Throwback Thursday: Chicago’s Original Guitarist Terry Kath Accidentally Shoots Himself

A legend somehow not so well known to fans of music, but guitarists and rock artists revere him as one of the greatest. Even the man we all idolize as the greatest guitar player of all time, Jimi Hendrix, is known to have uttered that Terry Kath is better than him. Born in Chicago and one of the original founding members of the band Chicago, he is in deserving of some more recognition and we are here for it.

Terry Kath was born in Chicago January 31st, 1946 and was inspired to music by his mother and father who ran a lodge and enjoyed entertaining people, according to Michelle Sinclair, daughter of Terry Kath. He learned how to play the keyboard, accordian and banjo, it was the Ventures and George Bensen that inspired Kath to pick up guitar. Getting older he would play in local band Jimmy Ford and the Executives, where he would begin to meet his future Chicago band mates.

It seemed to be natural for him to get people together as his parents did. Connecting with sax player Walt Parazaider and drummer Danny Seraphine, they would the join the Missing Links. That is when they would meet Lee Loughnane, who would be noted saying that he never saw Kath withouth his guitar. The four would finally link up with trombonist, Jimmy Pankow vocalist, Robert Lamm and bassist, Peter Cetera by 1967 and call themselves the Big Thing.

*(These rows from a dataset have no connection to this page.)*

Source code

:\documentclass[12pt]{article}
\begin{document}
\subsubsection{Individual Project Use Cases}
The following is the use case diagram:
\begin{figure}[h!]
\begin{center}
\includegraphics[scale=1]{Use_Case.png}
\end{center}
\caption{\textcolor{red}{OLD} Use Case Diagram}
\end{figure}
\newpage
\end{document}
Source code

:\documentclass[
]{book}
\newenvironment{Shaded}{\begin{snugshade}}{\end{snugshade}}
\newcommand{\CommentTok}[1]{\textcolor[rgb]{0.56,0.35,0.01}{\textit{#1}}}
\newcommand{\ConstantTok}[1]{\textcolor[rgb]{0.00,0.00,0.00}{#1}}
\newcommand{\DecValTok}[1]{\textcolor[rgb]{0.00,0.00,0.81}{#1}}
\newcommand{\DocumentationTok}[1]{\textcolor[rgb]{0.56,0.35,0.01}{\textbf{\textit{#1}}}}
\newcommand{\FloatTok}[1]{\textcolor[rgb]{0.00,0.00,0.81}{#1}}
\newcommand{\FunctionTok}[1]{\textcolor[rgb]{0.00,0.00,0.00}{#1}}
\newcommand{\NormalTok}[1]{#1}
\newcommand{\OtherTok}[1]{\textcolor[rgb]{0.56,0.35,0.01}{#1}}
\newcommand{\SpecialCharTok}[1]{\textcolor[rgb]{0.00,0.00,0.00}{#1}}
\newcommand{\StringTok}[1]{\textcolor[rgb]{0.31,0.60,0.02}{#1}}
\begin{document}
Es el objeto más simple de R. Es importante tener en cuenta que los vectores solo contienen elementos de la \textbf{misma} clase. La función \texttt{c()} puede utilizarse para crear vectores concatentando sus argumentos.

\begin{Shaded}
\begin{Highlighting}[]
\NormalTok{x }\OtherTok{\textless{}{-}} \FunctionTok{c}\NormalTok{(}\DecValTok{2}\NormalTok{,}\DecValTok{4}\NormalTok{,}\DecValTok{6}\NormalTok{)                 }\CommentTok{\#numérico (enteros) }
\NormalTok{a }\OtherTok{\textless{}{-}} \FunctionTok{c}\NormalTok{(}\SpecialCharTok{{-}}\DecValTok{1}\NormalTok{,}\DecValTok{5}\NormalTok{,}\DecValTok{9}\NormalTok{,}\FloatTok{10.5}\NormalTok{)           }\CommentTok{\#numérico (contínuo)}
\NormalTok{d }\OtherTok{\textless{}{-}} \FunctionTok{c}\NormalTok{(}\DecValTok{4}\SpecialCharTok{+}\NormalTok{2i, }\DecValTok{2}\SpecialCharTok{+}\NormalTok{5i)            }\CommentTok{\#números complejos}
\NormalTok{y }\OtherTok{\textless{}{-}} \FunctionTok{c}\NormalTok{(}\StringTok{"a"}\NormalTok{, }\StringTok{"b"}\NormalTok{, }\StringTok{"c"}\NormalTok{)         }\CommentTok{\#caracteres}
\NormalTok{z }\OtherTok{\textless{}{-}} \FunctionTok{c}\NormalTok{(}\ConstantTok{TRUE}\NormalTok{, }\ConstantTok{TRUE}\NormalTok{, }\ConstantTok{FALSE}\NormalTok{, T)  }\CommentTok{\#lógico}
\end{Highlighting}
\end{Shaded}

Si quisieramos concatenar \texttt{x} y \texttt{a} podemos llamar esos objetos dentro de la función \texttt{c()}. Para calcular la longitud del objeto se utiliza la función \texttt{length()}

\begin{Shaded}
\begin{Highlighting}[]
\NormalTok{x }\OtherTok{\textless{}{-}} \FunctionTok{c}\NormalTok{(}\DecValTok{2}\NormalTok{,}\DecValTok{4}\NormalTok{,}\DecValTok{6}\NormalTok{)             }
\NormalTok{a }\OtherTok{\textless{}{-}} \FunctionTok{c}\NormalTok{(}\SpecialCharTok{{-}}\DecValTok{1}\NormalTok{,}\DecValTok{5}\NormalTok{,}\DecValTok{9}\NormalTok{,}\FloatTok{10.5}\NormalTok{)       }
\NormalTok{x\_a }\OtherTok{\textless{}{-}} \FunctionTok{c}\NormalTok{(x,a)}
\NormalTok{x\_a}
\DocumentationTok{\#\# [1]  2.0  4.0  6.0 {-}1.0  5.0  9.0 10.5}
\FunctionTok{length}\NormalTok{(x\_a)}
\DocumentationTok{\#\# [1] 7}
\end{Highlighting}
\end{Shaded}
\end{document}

The would play an amazing fusion of Rock N Roll and Jazz and Blues.

Coming to the attention of James Guercio, he signs them to a production company and changed their name to Chicago Transit Authority. CTA would later start recording for Columbia Records to produce their first LP. Their first release was actually a double LP, a rare and bold move by most musicians. It included Kath’s FREE FORM GUITAR, where you can hear where Jimi Hendrix could possibly have gotten his influence. Kath Told Guitar Player magazine one time in an 1971 interview that Jimi was playing all the stuff he had in his head, when he first heard him!

The band actually promoted their album by opening up for Jimi Hendrix and Janis Joplin in 1969. Walt Paradaizer would recall Jimi Hendrix quoting “Your guitarist is better than me” upon their first encounter with each other. Kath would inspire many artists like Eddie Van Halen who used a style heard in FREE FORM GUITAR. He was a great leader musically and his originality and innovative work on the guitar may be more recognized than we think, but not enough yet!

Chicago Transit Authority would change their name to Chicago after the actual CTA threatened lawsuit. The band then split off with James Guercio as manager. After six albums with Chicago, Kath began taking heavy use of drugs, parties and developed a liking for guns as well. One night while cleaning his guns with at his friend Don Johnson‘s apartment, Kath did not realize a bullet in the chamber. Johnson noted to be careful and Kath said ro him without the clip it’s harmless. He would wave his pistol around, his last words as told by Johnson being “What do you think I’m going to do, blow my brains out?” Accidentally releasing the trigger by his head, he died instantly January 23th, 1978, just shy of his birthday.